Rimowa, the German luggage manufacturer, had a contracted with Meiré, a German advertising agency, for the production of certain advertising images. After a third party sued both Rimowa (and two of its subsidiaries) and Meiré in federal court in the US for copyright infringement, the Rimowa entities filed a cross-claim against Meiré, claiming that Meiré misrepresented ownership of the copyrighted images used in the advertisements. Meiré moved to dismiss the Rimowa claim, in relevant part based on a provision in the parties’ contract that established Germany as the forum for disputes.

The Court began its analysis by noting that contractual choice-of-forum provisions were to be analyzed under the forum non conveniens doctrine, and that the questions for decision were whether the forum selection clause existed, whether it was valid, and whether it was enforceable in US Courts.

The Court concluded that these questions should be answered under German law, and to this end evaluated affidavits on German law submitted by the parties. Rimowa and Meiré were both sophisticated entities that had a long-standing business relationship and previously entered into numerous contracts with one another. Those contracts all expressly referred to a “general terms of service” agreement that was also entered into by both parties.
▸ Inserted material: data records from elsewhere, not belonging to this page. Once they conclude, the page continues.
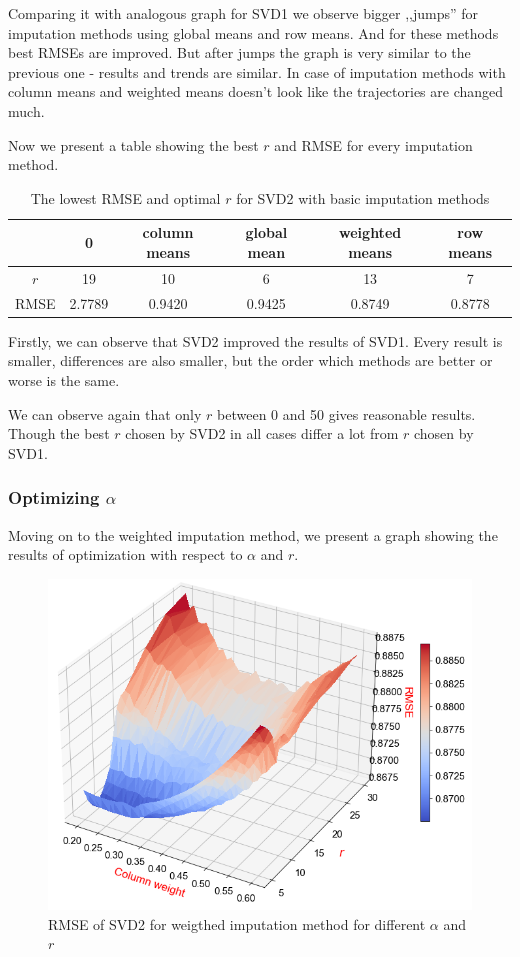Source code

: \documentclass[11pt]{amsart}
\newcommand{\tami}[1]{{\textcolor{magenta}{#1}}}
\begin{document}
Comparing it with analogous graph for SVD1 we observe bigger ,,jumps'' for imputation methods using global means and row means.
And for these methods best RMSEs are improved.
But after jumps the graph is very similar to the previous one - results and trends are similar.
In case of imputation methods with column means and weighted means doesn't look like the trajectories are changed much.

Now we present a table showing the best $r$ and RMSE for every imputation method.
\begin{table}[H]
\begin{tabular}{c|ccccc}
& 0 & column means & global mean & weighted means & row means \\
\hline
$r$ & 19 & 10 & 6 & 13 & 7 \\
RMSE & 2.7789 & 0.9420 & 0.9425 & 0.8749 & 0.8778 \\
\end{tabular}
\caption{The lowest RMSE and optimal $r$ for SVD2 with basic imputation methods}
\end{table}

Firstly, we can observe that SVD2 improved the results of SVD1.
Every result is smaller, differences are also smaller, but the order which methods are better or worse is the same.

We can observe again that only $r$ between 0 and 50 gives reasonable results.
Though the best $r$ chosen by SVD2 in all cases differ a lot from $r$ chosen by SVD1.

\subsubsection*{Optimizing $\alpha$}
Moving on to the weighted imputation method, we present a graph showing the results of optimization with respect to $\alpha$ and $r$.
\begin{figure}[H]
\includegraphics[scale = 0.6]{svd2_r_w2}
\caption{RMSE of SVD2 for weigthed imputation method for different $\alpha$ and $r$}
\end{figure}
\end{document}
The agreement unambiguously stated that “the law” and “the place of jurisdiction” (indicating no alternatives) was Germany, making Germany the proper forum for disputes. Rimowa knowingly accepted these terms, without objection, in every contract, and the Court found that, under German law, the provision was valid and would be applicable to the present dispute.

The Court then turned to the enforceability of the provision, to which it found US law would apply. Dismissal would be presumptively appropriate where (i) the clause was “reasonably communicated to the party resisting enforcement,” (ii) the clause was mandatory rather than permissive, and (iii) the claims and the parties involved in the suit are subject to the clause. Where those conditions are satisfied, a plaintiff could only defeat the effort to dismiss the case by making a “sufficiently strong showing” that enforcement of the provision would otherwise be “unreasonable or unjust, or that the clause was invalid for such reasons as “fraud or overreaching.” The Court found these conditions to be satisfied, notably holding Rimowa’s subsidiaries were third-party beneficiaries of the contract containing the choice-of-forum provision, and thus were bound by the provision even though they were not parties to the contract. The Rimowa entities argued that the case nevertheless should not be permitted to proceed in Germany because litigation there would be “unpredictable and unsatisfactory” as a result of the local court’s unfamiliarity with US copyright law. The Court rejected this argument, finding that a forum non conveniens dismissal based on a claim of inadequacy of remedy in a non-US court required that the plaintiff show that it have no remedy at all outside the US, or would be treated unfairly. As no such showing had been made, the case was dismissed.